The deficit in information has been made worse by the departure of foreign companies that previously supplied hard statistics. Soon after the war began, the financial services company Refinitiv left Russia, and access to Bloomberg terminals was lost. This has hampered the work of independent analysts and raised costs for businesses, which now have to buy data elsewhere.
Finally, from May 2022, the Kremlin has deprived all Russian taxpayers of information on how the state is spending their money: the Finance Ministry has classified current information on all federal budgetary expenditure and the sources of financing for its deficit. In April, on the eve of this change, budgetary statistics showed a rise in Russia’s military expenditure of almost 150 percent (630 billion rubles, up from 275 billion rubles in April of 2021), with a fall of 18 percent in income from sectors other than oil and gas. It is now impossible to accurately track current monthly spending on the war, the economy, and social obligations. All that remain are the aggregate figures for expenditure and income.
Rosstat’s main economic indicators are still freely available, but there are growing questions over their reliability. As early as 2020, during the pandemic, the practice of releasing data in the evening was instituted in order to minimize attention on the more disappointing figures. Particularly sensitive indicators, such as demographic statistics showing a catastrophic contraction of the Russian population, are now only released every Friday evening.
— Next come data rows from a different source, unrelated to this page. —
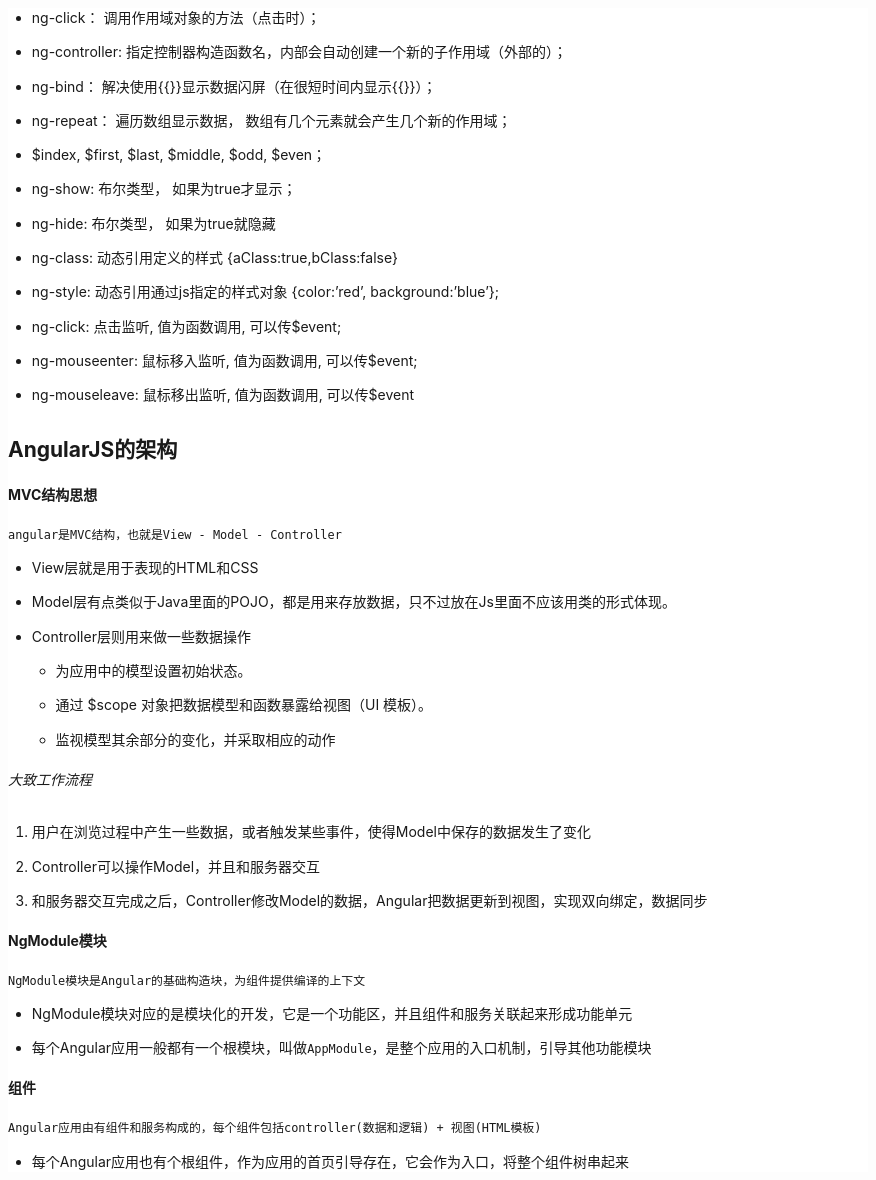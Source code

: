 * ng-click： 调用作用域对象的方法（点击时）；

* ng-controller: 指定控制器构造函数名，内部会自动创建一个新的子作用域（外部的）；

* ng-bind： 解决使用{{}}显示数据闪屏（在很短时间内显示{{}}）；

* ng-repeat： 遍历数组显示数据， 数组有几个元素就会产生几个新的作用域；

* $index, $first, $last, $middle, $odd, $even；

* ng-show: 布尔类型， 如果为true才显示；

* ng-hide: 布尔类型， 如果为true就隐藏

* ng-class: 动态引用定义的样式 {aClass:true,bClass:false}

* ng-style: 动态引用通过js指定的样式对象 {color:’red’, background:’blue’};

* ng-click: 点击监听, 值为函数调用, 可以传$event;

* ng-mouseenter: 鼠标移入监听, 值为函数调用, 可以传$event;

* ng-mouseleave: 鼠标移出监听, 值为函数调用, 可以传$event

## AngularJS的架构

#### MVC结构思想

	angular是MVC结构，也就是View - Model - Controller

* View层就是用于表现的HTML和CSS

* Model层有点类似于Java里面的POJO，都是用来存放数据，只不过放在Js里面不应该用类的形式体现。

* Controller层则用来做一些数据操作

	* 为应用中的模型设置初始状态。

	* 通过 $scope 对象把数据模型和函数暴露给视图（UI 模板）。

	* 监视模型其余部分的变化，并采取相应的动作

###### 大致工作流程

1. 用户在浏览过程中产生一些数据，或者触发某些事件，使得Model中保存的数据发生了变化

2. Controller可以操作Model，并且和服务器交互

3. 和服务器交互完成之后，Controller修改Model的数据，Angular把数据更新到视图，实现双向绑定，数据同步

#### NgModule模块

	NgModule模块是Angular的基础构造块，为组件提供编译的上下文

* NgModule模块对应的是模块化的开发，它是一个功能区，并且组件和服务关联起来形成功能单元

* 每个Angular应用一般都有一个根模块，叫做`AppModule`，是整个应用的入口机制，引导其他功能模块

#### 组件

	Angular应用由有组件和服务构成的，每个组件包括controller(数据和逻辑) + 视图(HTML模板)

* 每个Angular应用也有个根组件，作为应用的首页引导存在，它会作为入口，将整个组件树串起来
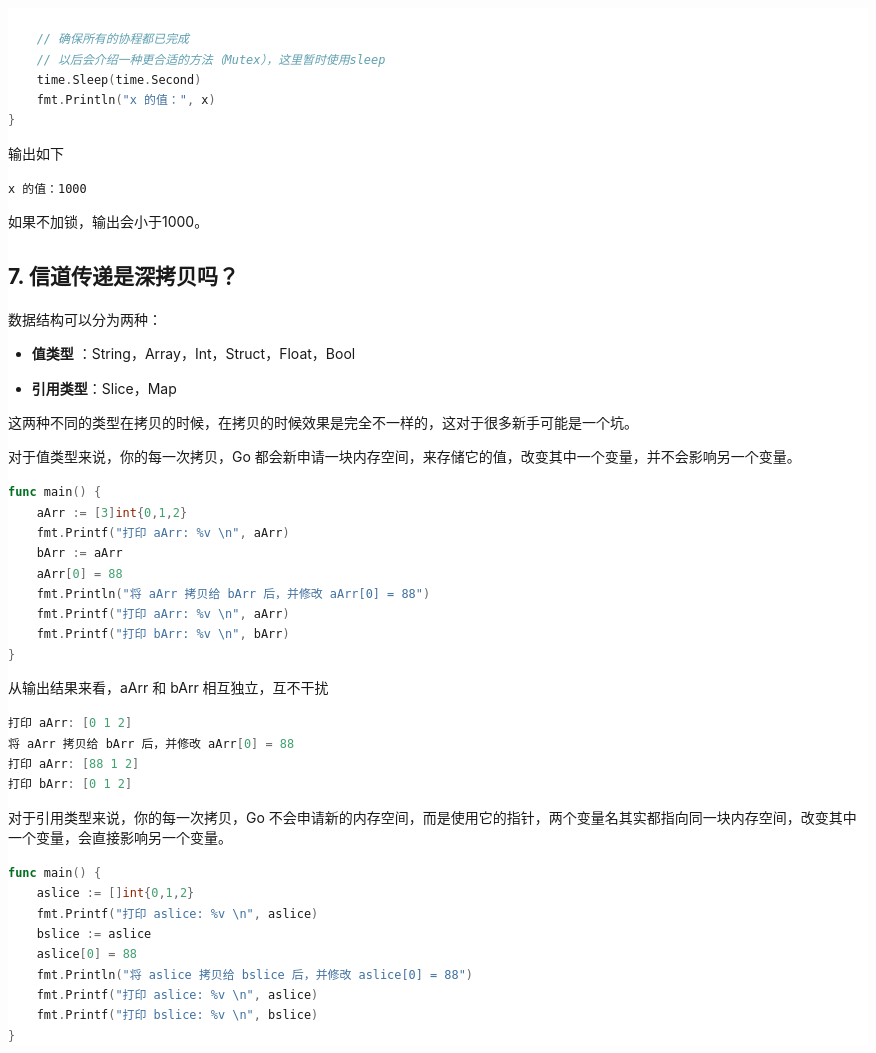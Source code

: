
 ```go

	// 确保所有的协程都已完成
	// 以后会介绍一种更合适的方法（Mutex），这里暂时使用sleep
	time.Sleep(time.Second)
	fmt.Println("x 的值：", x)
} 
```

输出如下

```
x 的值：1000
```

如果不加锁，输出会小于1000。

## 7. 信道传递是深拷贝吗？

数据结构可以分为两种：

-   **值类型** ：String，Array，Int，Struct，Float，Bool

-   **引用类型**：Slice，Map


这两种不同的类型在拷贝的时候，在拷贝的时候效果是完全不一样的，这对于很多新手可能是一个坑。

对于值类型来说，你的每一次拷贝，Go 都会新申请一块内存空间，来存储它的值，改变其中一个变量，并不会影响另一个变量。

```go
func main() {
	aArr := [3]int{0,1,2}
	fmt.Printf("打印 aArr: %v \n", aArr)
	bArr := aArr
	aArr[0] = 88
	fmt.Println("将 aArr 拷贝给 bArr 后，并修改 aArr[0] = 88")
	fmt.Printf("打印 aArr: %v \n", aArr)
	fmt.Printf("打印 bArr: %v \n", bArr)
}
```

从输出结果来看，aArr 和 bArr 相互独立，互不干扰

```go
打印 aArr: [0 1 2] 
将 aArr 拷贝给 bArr 后，并修改 aArr[0] = 88
打印 aArr: [88 1 2] 
打印 bArr: [0 1 2] 
```

对于引用类型来说，你的每一次拷贝，Go 不会申请新的内存空间，而是使用它的指针，两个变量名其实都指向同一块内存空间，改变其中一个变量，会直接影响另一个变量。

```go
func main() {
	aslice := []int{0,1,2}
	fmt.Printf("打印 aslice: %v \n", aslice)
	bslice := aslice
	aslice[0] = 88
	fmt.Println("将 aslice 拷贝给 bslice 后，并修改 aslice[0] = 88")
	fmt.Printf("打印 aslice: %v \n", aslice)
	fmt.Printf("打印 bslice: %v \n", bslice)
}
```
Previously, Rosstat figures were released during the day and on an almost daily basis.
There have long been concerns over the quality of Rosstat’s evaluations, first and foremost as a result of regular retrospective reviews with figures being massaged in the required direction. In 2019, the economist Kirill Tremasov, following yet another such review, described it as “a drawing, rather than statistics,” leading to a public dispute with then economic development minister Maxim Oreshkin (now Vladimir Putin’s aide on the economy). A month later, Rosstat stopped its monthly publication of a key social indicator reflecting changes in Russians’ incomes. In May 2022, Sergei Galkin, a former subordinate of Oreshkin’s at the Economic Development Ministry, took over as head of Rosstat.
Political considerations determine which data should be concealed, and this is done to hide both weak and strong points, a source at Rosstat explained, adding that officially, the authorities are under no obligation to publish economic statistics.
The Federal Plan for Statistical Works specifies which indicators should be calculated by which ministries, but it does not stipulate whether they should be published. “The state has all the necessary information for making decisions. Businesses, the expert community, and journalists have less information right now,” the source noted.
Classifying economic and budgetary statistics as secrets makes it harder for all players in the domestic economy to understand what is happening, worsens the quality of analysis and public debate, and leads to speculation on the markets based on fragmentary data. Only the internal evaluations of state officials are regarded as authoritative, and they may have their own reasons for distorting the data, not least to keep their bosses happy.
Russia’s economic statistics and budget, however, are now viewed squarely through the “besieged fortress” mentality, cut off not only from the outside world, but also from Russians themselves.